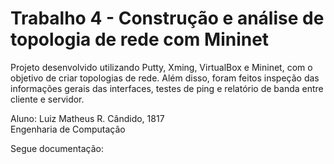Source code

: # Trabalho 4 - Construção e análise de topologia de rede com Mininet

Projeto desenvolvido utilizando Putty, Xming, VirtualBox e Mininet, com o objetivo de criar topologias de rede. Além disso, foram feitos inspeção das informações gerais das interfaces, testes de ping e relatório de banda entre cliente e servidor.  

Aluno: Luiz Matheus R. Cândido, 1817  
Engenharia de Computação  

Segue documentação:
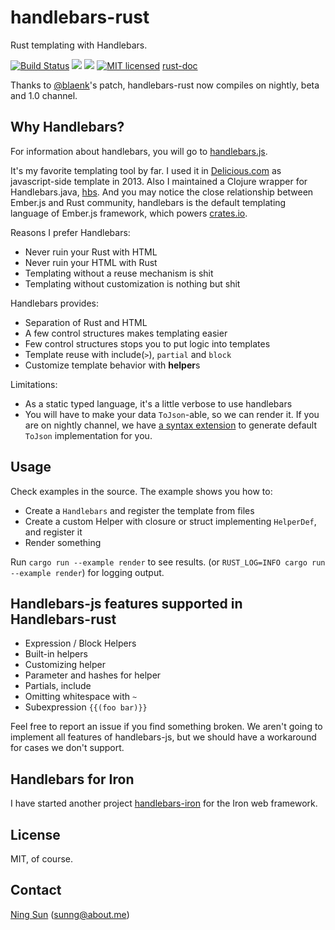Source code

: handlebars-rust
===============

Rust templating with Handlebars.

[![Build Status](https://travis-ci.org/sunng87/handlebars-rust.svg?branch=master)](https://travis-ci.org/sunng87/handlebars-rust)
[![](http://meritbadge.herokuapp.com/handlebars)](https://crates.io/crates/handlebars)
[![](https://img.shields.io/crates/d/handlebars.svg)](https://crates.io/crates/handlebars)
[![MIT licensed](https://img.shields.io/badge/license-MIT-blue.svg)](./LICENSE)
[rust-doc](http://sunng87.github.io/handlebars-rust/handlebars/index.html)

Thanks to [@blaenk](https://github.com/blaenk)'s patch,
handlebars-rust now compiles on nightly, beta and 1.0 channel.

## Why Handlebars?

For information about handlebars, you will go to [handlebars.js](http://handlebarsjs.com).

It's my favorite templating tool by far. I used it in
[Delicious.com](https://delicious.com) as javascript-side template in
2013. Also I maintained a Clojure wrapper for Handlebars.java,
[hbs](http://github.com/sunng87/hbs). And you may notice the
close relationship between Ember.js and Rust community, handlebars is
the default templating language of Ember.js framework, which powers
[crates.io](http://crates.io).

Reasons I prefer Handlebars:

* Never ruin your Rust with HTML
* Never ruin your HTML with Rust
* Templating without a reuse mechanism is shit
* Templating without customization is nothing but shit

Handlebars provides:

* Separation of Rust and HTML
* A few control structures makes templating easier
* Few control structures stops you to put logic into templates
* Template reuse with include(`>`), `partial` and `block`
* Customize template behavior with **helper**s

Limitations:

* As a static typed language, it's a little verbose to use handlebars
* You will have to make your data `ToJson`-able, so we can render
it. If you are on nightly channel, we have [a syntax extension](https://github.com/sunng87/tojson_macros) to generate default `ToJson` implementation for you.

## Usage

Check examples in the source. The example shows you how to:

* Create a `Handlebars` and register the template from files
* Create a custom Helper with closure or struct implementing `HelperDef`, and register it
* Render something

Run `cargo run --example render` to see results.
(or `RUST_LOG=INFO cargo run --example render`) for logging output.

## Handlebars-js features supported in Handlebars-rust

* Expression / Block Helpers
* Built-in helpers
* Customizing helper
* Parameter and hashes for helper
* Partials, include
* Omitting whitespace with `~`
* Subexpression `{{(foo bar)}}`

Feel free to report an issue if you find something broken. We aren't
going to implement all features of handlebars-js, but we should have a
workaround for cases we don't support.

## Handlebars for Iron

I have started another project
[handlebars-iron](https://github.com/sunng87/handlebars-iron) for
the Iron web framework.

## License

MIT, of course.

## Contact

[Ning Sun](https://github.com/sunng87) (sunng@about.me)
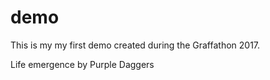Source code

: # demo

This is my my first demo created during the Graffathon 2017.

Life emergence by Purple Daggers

━━━━━━

**Work required**: The copy must start at the line containing "[Ning Sun](https://github.com/sunng87) (sunng@about.me)" and end at the last line of the records, matching each line exactly and holding no pictures.

**Response to the task**:
[Ning Sun](https://github.com/sunng87) (sunng@about.me)
Source code

: # demo

This is my my first demo created during the Graffathon 2017.

Life emergence by Purple Daggers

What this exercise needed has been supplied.